14/11/12

The EU freezes airline emission legislation

On 12 November, the EU Commissioner for Climate Action, Connie Hedegaard, relayed a new Commission proposal, backed by the Member States, to "stop the clock" on enforcing international aspects of aviation EU emissions trading.

The suspension of the EU trading emission scheme will operate only on flights from and to the European Union. Intra-European flights will have to comply with current legislation.

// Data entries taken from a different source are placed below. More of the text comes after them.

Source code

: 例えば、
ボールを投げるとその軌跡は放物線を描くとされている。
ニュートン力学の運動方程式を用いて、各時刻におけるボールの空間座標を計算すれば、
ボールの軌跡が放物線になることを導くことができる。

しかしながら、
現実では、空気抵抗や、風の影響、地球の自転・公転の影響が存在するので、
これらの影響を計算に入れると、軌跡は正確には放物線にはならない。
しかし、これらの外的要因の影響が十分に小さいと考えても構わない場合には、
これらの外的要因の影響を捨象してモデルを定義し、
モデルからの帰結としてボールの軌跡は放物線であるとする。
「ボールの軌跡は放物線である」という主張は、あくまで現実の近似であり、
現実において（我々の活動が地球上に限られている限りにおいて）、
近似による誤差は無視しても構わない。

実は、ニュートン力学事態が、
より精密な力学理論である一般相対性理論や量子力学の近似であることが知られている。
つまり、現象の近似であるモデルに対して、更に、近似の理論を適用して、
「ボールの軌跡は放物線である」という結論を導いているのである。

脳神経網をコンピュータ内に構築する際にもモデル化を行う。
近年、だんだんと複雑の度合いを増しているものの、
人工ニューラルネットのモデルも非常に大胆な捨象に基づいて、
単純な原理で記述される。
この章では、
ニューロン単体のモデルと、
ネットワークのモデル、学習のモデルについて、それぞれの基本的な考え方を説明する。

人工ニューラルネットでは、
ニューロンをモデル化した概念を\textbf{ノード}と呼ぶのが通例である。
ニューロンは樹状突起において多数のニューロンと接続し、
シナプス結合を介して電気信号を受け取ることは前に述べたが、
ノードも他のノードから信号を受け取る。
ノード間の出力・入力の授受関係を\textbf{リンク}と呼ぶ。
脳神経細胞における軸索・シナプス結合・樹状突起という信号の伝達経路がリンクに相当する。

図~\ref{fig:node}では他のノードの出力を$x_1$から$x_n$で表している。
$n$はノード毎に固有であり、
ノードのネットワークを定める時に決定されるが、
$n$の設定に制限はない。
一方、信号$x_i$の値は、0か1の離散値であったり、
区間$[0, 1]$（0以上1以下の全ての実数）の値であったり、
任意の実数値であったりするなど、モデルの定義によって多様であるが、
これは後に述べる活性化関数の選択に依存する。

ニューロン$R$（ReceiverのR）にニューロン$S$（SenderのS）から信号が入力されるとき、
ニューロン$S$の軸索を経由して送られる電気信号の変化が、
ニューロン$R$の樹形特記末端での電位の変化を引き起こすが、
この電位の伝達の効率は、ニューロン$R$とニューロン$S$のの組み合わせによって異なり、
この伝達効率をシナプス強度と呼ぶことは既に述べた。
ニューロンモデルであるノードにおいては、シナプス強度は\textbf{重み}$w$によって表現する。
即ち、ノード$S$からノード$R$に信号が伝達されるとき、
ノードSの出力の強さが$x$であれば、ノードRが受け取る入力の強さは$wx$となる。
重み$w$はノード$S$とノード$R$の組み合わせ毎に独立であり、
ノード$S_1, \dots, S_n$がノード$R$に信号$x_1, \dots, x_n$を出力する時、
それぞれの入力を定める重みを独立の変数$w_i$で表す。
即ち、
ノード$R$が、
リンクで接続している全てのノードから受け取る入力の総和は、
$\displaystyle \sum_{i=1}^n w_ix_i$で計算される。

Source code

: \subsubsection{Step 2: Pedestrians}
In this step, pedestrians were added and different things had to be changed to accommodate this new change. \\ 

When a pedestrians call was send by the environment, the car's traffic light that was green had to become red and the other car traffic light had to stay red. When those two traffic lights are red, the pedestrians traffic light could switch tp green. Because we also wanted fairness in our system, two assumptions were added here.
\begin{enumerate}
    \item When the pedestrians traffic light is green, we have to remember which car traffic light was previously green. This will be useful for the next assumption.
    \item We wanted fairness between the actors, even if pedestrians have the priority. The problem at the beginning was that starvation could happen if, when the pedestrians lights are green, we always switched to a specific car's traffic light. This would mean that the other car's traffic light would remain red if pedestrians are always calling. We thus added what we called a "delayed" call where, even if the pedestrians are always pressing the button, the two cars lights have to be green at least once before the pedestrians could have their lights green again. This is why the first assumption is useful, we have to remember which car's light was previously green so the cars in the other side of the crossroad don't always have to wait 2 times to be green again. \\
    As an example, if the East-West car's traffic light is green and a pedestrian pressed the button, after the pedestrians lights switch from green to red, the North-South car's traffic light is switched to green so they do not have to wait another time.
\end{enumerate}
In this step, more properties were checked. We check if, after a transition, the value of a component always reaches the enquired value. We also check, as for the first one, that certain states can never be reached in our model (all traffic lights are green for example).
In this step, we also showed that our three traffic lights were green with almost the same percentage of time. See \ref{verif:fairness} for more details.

The scheme already applies to several industry sectors considered as heavy polluters. Aviation was included in the system through a slow phasing in and it came into full effect in 2012, with the first amounts being due in April 2013. Even though the principle is to tackle pollution, and all actors agree on the necessity to reduce pollution, the scheme has been heavily criticized as it does not provide that the funds raised by this "tax" will be reinvested in environmental projects or in improving infrastructures, such as European airports. Moreover, a purely European scheme has demonstrated that it favors "carbon leakage", meaning that it simply moves pollution towards countries that have not adopted such a legislation.

From a purely legal angle, the scheme has raised international concern and strong opposition from non-European countries that view the EU intervention as an extra-territorial legislation. Indeed, flights of third country airlines departing from, or landing in, a European airport are submitted to the scheme for the entire length of the flight, i.e. including part of the flight that does not take place in the EU's airspace.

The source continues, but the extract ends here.